- TASK OBJECTIVE: Search the data for the string "заповедта" and copy each line in which it appears.

Plain-text document sources:
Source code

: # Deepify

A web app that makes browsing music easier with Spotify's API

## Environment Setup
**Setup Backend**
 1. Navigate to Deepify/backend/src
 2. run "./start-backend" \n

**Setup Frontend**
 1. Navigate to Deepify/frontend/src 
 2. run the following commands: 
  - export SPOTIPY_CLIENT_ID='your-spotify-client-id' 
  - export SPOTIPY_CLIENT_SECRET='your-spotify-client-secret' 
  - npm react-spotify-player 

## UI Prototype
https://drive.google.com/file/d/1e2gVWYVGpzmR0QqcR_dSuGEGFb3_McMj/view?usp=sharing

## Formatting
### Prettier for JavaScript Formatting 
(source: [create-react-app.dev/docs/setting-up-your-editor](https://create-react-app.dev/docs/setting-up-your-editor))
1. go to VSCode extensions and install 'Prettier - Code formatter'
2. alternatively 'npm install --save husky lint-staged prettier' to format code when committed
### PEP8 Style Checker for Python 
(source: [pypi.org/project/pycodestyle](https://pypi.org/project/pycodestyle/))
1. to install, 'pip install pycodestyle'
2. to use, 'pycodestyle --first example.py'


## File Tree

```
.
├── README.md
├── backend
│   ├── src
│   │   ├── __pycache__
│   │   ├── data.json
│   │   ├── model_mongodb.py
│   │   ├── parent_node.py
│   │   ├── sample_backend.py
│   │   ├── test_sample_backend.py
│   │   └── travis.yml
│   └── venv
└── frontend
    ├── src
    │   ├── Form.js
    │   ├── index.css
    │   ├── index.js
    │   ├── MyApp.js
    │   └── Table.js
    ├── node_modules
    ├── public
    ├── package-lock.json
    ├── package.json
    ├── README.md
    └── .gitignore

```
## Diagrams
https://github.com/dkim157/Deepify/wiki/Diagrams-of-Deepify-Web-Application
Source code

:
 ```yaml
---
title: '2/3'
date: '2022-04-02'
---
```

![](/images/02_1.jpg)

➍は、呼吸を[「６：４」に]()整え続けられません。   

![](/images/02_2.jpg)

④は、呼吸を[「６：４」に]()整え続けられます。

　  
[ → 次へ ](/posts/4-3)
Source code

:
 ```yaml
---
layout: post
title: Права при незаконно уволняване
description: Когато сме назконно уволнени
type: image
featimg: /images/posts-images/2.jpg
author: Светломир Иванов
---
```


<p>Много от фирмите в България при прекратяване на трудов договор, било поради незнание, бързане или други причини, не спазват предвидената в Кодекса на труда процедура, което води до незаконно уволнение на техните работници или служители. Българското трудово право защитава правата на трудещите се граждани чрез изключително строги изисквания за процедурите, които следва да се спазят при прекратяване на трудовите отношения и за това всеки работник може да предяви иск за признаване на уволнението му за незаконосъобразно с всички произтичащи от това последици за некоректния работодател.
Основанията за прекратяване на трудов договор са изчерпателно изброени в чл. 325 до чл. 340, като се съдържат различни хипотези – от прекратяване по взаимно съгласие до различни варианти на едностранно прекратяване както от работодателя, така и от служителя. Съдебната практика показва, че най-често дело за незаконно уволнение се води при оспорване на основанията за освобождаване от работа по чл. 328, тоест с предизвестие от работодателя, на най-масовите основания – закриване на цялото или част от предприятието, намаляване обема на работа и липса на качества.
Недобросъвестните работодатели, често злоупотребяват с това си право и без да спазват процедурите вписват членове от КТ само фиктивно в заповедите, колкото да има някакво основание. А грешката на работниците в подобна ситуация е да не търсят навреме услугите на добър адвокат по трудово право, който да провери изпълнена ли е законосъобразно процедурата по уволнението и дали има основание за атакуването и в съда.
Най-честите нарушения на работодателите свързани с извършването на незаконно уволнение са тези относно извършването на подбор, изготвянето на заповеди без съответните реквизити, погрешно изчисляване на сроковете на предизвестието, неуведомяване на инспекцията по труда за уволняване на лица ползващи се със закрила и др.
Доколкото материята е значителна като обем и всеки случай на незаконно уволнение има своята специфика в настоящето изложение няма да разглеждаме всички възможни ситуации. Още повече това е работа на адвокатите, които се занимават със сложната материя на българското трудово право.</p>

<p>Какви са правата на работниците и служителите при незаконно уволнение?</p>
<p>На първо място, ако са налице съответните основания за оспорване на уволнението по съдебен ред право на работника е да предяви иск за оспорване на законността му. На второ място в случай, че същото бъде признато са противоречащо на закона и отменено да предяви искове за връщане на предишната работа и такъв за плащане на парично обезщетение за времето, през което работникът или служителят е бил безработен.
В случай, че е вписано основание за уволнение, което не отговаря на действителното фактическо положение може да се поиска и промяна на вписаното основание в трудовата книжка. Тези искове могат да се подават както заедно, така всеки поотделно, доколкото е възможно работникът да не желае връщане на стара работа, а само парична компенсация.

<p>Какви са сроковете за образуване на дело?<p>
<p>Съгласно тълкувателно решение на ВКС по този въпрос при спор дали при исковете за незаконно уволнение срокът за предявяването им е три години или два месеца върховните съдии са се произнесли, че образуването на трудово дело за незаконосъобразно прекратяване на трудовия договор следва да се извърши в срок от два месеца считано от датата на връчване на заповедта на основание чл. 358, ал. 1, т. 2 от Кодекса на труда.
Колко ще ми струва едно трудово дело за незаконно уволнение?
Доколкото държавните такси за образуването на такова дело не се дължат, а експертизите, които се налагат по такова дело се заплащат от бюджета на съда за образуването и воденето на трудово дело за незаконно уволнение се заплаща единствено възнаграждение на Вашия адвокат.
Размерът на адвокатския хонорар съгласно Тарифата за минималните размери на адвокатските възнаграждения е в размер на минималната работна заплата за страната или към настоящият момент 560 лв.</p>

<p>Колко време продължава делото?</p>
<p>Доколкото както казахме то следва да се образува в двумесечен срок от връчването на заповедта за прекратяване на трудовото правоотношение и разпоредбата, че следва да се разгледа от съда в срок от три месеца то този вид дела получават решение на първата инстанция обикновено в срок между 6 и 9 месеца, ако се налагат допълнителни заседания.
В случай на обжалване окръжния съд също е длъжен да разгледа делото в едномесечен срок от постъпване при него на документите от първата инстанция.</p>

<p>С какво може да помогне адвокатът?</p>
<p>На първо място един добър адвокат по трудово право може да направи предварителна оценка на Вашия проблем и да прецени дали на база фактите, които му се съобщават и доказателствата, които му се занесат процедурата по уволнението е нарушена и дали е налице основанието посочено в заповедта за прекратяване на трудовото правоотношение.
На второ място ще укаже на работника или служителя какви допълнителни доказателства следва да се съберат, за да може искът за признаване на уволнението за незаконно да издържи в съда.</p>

* * *

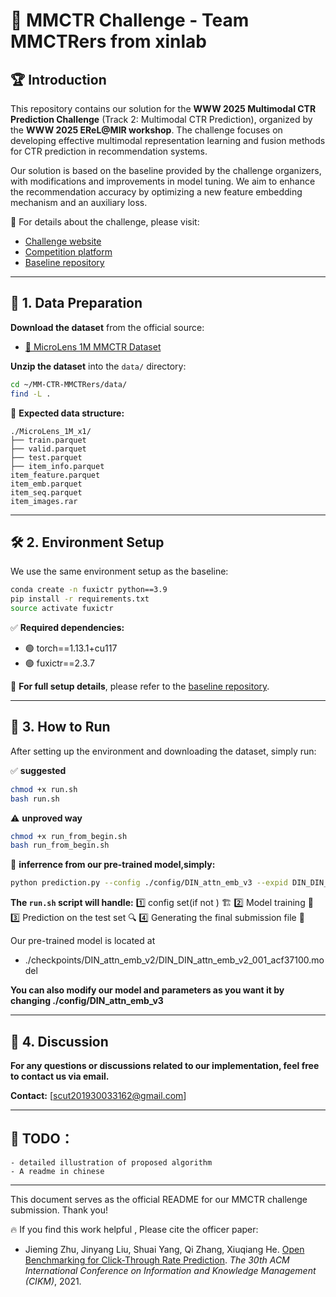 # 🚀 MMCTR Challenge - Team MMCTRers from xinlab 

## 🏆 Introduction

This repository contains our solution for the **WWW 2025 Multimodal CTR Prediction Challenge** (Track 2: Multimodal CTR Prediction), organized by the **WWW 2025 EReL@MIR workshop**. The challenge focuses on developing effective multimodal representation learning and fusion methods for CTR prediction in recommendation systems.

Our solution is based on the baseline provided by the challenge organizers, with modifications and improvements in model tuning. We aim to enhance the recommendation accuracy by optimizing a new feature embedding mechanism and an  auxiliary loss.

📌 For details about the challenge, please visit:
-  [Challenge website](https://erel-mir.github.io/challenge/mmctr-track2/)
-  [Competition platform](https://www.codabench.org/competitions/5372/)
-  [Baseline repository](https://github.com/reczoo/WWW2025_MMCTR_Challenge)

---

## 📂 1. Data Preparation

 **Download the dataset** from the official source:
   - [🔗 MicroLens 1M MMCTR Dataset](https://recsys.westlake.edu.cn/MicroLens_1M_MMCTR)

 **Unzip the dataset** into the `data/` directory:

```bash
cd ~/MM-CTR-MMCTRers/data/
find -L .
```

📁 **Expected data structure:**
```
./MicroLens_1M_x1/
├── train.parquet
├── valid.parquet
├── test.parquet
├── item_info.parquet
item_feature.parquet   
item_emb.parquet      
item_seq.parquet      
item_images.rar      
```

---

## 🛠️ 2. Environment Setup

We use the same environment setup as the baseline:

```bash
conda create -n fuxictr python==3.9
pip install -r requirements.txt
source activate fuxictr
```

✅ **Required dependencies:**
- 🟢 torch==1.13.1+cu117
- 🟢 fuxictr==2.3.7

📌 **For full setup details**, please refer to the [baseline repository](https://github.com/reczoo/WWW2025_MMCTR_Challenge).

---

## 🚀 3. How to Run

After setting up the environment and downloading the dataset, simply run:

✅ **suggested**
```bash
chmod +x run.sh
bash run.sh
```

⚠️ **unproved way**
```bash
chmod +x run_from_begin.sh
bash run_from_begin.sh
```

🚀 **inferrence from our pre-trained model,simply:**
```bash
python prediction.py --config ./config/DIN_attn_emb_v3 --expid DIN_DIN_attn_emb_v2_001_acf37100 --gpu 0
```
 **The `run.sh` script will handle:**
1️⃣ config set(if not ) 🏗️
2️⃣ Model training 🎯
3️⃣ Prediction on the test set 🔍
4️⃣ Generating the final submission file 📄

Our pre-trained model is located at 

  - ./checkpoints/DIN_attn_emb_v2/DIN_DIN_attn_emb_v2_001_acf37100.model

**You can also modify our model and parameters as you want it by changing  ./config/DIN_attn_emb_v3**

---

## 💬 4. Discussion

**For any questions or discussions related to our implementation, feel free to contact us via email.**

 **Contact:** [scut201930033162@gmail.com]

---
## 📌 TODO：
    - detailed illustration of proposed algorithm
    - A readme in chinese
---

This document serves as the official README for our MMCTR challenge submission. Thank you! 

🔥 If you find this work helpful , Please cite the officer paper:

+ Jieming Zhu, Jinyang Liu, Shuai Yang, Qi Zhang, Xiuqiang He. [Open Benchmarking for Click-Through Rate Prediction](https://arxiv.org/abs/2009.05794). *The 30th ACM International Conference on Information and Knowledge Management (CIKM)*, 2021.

--

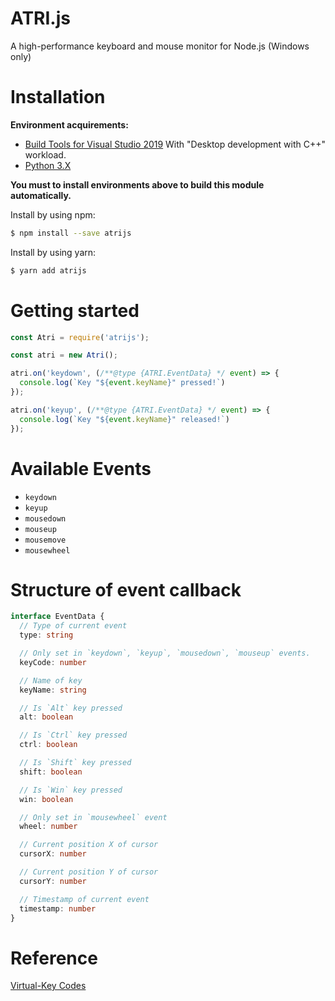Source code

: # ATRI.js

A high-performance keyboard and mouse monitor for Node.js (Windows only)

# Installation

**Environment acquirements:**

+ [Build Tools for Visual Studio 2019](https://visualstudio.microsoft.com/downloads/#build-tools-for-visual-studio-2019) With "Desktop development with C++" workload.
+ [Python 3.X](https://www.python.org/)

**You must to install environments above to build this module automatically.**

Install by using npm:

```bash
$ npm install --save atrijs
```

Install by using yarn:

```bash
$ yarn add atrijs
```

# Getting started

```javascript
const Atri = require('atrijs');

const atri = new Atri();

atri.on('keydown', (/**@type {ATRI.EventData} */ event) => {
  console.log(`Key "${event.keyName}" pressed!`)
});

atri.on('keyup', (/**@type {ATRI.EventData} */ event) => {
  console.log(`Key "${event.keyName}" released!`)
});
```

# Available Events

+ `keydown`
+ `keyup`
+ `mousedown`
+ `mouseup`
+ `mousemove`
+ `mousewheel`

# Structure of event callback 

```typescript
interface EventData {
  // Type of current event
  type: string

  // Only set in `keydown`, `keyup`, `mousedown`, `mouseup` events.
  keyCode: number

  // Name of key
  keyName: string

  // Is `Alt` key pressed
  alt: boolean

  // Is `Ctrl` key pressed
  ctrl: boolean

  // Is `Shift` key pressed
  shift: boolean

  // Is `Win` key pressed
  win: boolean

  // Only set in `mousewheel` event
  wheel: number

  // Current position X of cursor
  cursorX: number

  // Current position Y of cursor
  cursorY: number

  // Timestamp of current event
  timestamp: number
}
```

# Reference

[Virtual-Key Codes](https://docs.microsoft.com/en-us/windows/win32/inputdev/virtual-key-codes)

- SOLUTION TO THIS PROBLEM:
<p>Съгласно тълкувателно решение на ВКС по този въпрос при спор дали при исковете за незаконно уволнение срокът за предявяването им е три години или два месеца върховните съдии са се произнесли, че образуването на трудово дело за незаконосъобразно прекратяване на трудовия договор следва да се извърши в срок от два месеца считано от датата на връчване на заповедта на основание чл. 358, ал. 1, т. 2 от Кодекса на труда.
<p>Доколкото както казахме то следва да се образува в двумесечен срок от връчването на заповедта за прекратяване на трудовото правоотношение и разпоредбата, че следва да се разгледа от съда в срок от три месеца то този вид дела получават решение на първата инстанция обикновено в срок между 6 и 9 месеца, ако се налагат допълнителни заседания.
<p>На първо място един добър адвокат по трудово право може да направи предварителна оценка на Вашия проблем и да прецени дали на база фактите, които му се съобщават и доказателствата, които му се занесат процедурата по уволнението е нарушена и дали е налице основанието посочено в заповедта за прекратяване на трудовото правоотношение.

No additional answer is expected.